Latest update February 4th, 2025 9:06 AM
Sep 01, 2021 Editorial
Kaieteur News – There is something going on that doesn’t attract as much interest as its more honoured and glorified by bigger siblings. The breathless television coverage is not as free flowing and well visited, not as grandly received. Similarly, newspapers share the occasional reports, but they are noticeable for less space and prominence given, still less magnetic in the pull and power that are a compulsory part of the excited action. We speak of what is there, but matters not as much: athletes in fierce rivalries at the Tokyo 2020 Paralympics.
Whether they win, draw, or come up short, Paralympians are inspiring stories of individual struggle and rising above the hand that fate has dealt. They are of great heroic stories of trial and triumph in the fires of competition; the wonderful results of overachieving against the odds, when it just should not be.
It is sad, but true that these occasions are like planes passing at distant heights overnight. It is the lot of those left behind, except that competing Paralympians, as well as those who did not make the cut, refuse to be left behind. Their circumstances usually incur sympathy, but the last thing that these male and female fighters want is pity from anyone. They are simply not made that way, their inner fires will not be stilled, but burn still more brightly. There is almost arrogant disdain for the downside of life assigned to them by the luck of the draw.

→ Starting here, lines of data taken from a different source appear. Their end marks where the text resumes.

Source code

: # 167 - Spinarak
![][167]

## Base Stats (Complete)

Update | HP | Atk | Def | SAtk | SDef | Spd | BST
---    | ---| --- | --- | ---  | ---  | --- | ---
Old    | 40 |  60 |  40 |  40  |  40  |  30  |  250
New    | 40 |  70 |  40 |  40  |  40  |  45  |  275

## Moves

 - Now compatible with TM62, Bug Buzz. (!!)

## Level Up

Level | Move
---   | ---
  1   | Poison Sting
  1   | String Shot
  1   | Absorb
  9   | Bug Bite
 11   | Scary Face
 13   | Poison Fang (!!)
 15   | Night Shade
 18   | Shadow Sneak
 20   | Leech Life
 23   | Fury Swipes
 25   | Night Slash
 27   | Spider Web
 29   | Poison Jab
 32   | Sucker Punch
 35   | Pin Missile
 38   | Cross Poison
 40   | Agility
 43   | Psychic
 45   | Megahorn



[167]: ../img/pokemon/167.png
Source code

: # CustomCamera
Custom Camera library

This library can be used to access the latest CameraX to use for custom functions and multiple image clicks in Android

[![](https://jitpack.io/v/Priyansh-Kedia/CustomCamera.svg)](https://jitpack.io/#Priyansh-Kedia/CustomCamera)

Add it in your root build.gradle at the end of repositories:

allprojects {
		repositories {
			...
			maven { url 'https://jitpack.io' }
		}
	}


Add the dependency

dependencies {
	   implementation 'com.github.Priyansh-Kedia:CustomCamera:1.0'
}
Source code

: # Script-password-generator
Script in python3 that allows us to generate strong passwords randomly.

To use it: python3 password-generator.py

It can be brutal, and there are lessons for us Guyanese, when we quarrel with our limitations, dismal leadership, dreary politics. Our road towards a national destiny, which should be straight and piled high with prosperity, is littered with the carnage of the crookedness of leaders and comrades. We write today, not of potential, but of the rich reality that should be Guyana’s, if only we would struggle hard, and fight ferociously for a better grasp on a place higher up on the ladder of progress and reward. Just like what Paralympians struggle tirelessly for, while managing what they must live with, but never lamenting about where life has left them.
Speak or listen to a Paralympian and, almost without fail, what others would damn as a curse, they embrace as a blessing to be lived with, while making the best of it. We here in Guyana have been given the best of it, yet we are the worse off for what we have got. It is because we lack the spunk to stand up and fight through the horrible challenges that are, sometimes, a part of life. We want others to do it for us, for the rewarding things to be given to us on a platter.
Look at us in this country, and our politics has paralyzed us, our divisions have damned us to a degrading existence. We have a world of treasure, yet our world is a dark one, because we like it so. In the Paralympics, an outstanding breed of men and women will not accept placidly the negatives of their birth, or later circumstances, which would weigh down others. Instead, they find ways to overcome. Such is the unconquerable spirit and will of Paralympians that the ravages of polio and poverty cannot keep them down. The crippling effects of car accidents and birth defects are not given space or chance to dominate them. They rise and shine before an awed world.
When we think of the exploits of Paralympians, we note how much they stand in contrast to, tower over, cowering Guyanese, who are content to deal in lazy guile, rather than the kind of character that our society needs us to manifest, not even when leaders kick us down, make a mockery of us, save for a favoured few. We, the clean-limbed and the bright-minded, are happy to let a few dozen dirty politicians make rings around us, and run us into the ground. We are not handicapped in any way, but carry ourselves, as if we are, when we bow to the dictates of thieving, deceiving leaders. Paralympians run the race of life proudly and powerfully, we Guyanese run away from the challenges of it, and of that we are proud.